[Dataset entries]
·····
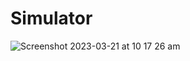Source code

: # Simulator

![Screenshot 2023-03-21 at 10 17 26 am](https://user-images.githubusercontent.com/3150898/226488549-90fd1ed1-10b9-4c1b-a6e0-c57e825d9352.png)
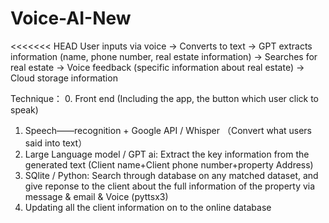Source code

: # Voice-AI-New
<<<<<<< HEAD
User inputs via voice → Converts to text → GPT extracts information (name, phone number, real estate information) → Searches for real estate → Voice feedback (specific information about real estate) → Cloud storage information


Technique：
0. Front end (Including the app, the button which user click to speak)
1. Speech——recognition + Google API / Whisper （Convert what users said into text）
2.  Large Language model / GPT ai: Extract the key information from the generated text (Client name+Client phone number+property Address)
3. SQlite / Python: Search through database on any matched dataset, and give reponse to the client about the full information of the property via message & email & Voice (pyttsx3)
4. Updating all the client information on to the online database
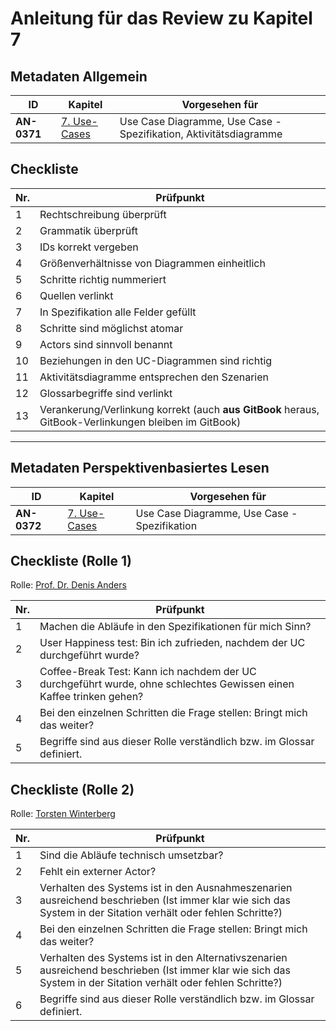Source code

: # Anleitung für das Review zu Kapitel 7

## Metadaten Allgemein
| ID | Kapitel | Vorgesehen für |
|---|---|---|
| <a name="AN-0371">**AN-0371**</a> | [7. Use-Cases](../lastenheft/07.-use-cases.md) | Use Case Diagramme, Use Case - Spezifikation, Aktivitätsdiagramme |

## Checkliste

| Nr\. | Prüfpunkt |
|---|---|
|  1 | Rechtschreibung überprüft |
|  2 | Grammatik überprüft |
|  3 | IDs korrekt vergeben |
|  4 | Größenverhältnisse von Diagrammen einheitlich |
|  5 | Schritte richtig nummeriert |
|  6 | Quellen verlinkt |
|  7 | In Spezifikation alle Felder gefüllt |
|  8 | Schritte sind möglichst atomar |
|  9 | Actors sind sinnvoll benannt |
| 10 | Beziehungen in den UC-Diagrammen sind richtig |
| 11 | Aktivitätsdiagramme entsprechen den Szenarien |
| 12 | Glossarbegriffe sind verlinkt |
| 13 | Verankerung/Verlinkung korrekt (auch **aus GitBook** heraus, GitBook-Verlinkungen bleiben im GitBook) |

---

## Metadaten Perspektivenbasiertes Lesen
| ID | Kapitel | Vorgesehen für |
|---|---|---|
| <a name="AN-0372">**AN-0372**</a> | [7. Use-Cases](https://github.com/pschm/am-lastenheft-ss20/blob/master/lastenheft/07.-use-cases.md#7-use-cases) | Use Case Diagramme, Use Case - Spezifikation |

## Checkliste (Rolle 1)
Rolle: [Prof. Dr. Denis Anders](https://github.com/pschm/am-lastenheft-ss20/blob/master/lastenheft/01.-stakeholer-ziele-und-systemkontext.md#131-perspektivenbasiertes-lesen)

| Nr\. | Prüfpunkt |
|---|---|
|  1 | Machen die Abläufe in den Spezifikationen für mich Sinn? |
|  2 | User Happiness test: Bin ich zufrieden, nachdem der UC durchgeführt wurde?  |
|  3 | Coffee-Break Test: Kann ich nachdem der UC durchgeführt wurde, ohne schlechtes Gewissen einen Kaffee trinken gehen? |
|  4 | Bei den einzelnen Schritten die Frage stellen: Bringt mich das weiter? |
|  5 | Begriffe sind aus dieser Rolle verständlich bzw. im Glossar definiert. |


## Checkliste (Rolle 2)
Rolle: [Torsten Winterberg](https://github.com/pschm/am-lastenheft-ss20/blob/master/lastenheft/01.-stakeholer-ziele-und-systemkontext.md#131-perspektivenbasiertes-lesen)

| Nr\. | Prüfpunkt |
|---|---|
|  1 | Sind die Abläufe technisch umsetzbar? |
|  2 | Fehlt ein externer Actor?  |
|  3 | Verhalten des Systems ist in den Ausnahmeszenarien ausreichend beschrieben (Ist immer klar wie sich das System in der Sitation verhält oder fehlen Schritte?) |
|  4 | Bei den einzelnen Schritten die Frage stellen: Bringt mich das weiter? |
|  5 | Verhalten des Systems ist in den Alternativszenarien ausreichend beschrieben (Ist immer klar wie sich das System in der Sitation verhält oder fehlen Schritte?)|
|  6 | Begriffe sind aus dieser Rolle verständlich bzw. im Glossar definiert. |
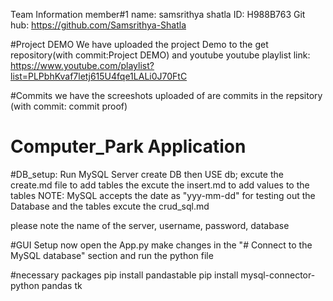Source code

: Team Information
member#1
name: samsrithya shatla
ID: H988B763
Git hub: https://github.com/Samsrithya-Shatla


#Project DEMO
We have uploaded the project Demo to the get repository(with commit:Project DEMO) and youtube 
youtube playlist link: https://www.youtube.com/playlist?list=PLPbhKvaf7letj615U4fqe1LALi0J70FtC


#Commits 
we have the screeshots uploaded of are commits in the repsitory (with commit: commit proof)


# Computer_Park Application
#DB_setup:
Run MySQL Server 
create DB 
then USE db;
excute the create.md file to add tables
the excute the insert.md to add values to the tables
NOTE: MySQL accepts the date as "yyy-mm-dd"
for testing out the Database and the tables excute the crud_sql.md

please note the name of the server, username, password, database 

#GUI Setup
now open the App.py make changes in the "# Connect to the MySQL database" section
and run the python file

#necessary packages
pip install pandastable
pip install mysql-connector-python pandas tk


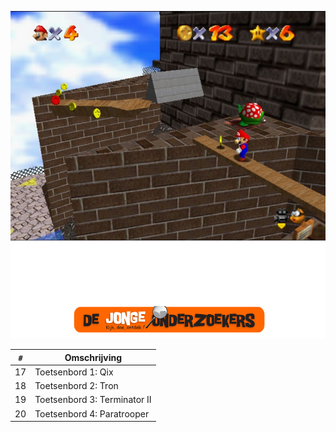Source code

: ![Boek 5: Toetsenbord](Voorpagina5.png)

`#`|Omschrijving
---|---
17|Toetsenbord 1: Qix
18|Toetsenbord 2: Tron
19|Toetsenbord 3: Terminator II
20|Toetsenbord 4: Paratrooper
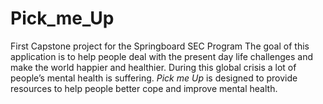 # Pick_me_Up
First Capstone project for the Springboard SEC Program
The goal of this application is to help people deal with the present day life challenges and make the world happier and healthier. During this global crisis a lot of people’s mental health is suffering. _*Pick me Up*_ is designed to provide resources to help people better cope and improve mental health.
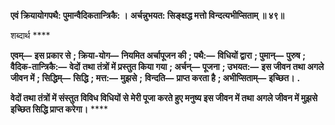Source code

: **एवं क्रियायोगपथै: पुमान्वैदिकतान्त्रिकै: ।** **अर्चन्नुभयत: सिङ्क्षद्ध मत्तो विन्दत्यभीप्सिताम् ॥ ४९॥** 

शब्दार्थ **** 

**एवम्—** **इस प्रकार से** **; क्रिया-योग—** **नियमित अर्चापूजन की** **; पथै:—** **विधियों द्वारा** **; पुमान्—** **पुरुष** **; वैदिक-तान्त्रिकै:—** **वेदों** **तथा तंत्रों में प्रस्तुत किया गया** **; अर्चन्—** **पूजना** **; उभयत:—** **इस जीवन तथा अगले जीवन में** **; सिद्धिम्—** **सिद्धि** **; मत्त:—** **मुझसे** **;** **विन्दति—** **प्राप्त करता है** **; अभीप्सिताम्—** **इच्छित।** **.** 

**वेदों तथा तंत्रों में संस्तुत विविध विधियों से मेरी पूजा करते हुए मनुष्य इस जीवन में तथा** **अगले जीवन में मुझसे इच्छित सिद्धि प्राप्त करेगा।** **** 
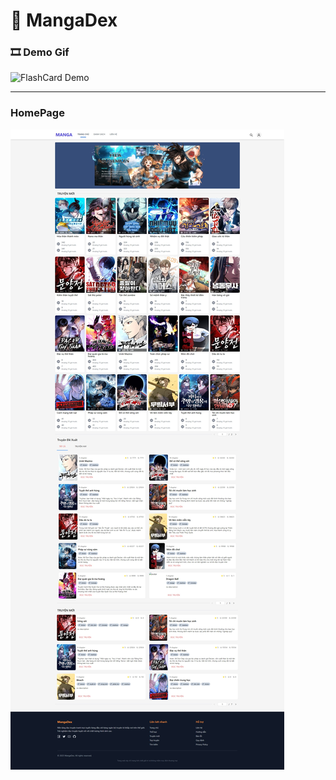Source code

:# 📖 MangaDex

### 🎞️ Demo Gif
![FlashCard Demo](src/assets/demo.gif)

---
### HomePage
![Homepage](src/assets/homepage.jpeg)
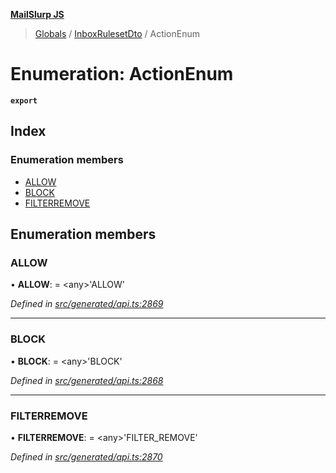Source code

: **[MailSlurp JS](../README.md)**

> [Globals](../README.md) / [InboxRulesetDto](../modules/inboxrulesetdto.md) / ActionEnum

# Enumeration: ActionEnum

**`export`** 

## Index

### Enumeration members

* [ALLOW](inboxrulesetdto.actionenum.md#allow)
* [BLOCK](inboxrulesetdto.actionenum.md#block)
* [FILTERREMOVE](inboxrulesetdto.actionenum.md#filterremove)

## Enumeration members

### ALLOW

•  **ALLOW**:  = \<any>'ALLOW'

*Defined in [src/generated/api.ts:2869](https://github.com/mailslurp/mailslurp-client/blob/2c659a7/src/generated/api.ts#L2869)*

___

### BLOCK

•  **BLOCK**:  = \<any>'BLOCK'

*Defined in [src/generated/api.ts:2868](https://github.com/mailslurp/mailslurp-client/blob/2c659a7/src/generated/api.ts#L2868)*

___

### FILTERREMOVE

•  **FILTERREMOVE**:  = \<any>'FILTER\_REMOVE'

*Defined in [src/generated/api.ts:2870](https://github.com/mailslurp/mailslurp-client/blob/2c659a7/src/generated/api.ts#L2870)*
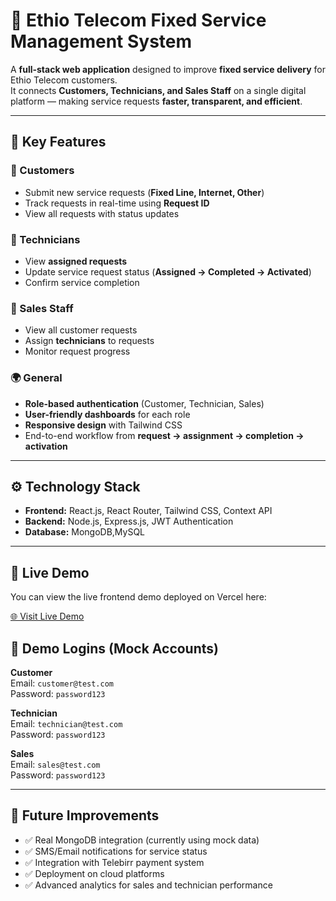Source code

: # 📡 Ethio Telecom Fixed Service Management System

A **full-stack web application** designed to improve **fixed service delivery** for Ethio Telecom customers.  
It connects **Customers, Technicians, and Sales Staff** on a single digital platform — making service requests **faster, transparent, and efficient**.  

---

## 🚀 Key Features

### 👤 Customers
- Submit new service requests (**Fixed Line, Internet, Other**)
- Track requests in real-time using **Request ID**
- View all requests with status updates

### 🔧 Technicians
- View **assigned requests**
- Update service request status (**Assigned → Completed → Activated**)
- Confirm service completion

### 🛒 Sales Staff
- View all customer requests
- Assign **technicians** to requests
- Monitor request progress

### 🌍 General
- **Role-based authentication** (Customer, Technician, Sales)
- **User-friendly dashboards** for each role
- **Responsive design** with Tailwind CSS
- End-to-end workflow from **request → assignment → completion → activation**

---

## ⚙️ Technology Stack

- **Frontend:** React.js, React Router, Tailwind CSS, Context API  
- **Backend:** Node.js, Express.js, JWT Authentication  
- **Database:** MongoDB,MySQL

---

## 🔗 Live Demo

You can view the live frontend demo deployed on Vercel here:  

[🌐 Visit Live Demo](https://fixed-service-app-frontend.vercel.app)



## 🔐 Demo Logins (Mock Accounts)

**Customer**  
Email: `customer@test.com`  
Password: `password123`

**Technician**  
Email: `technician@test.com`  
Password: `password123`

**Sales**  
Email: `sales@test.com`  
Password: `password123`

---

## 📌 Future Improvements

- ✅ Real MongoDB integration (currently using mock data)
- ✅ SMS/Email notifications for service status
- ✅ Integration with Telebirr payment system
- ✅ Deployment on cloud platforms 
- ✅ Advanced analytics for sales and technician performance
·····
Exercise goal:
Write down how many lines above contain the string "Cases", and nothing besides.

Result of the task:
2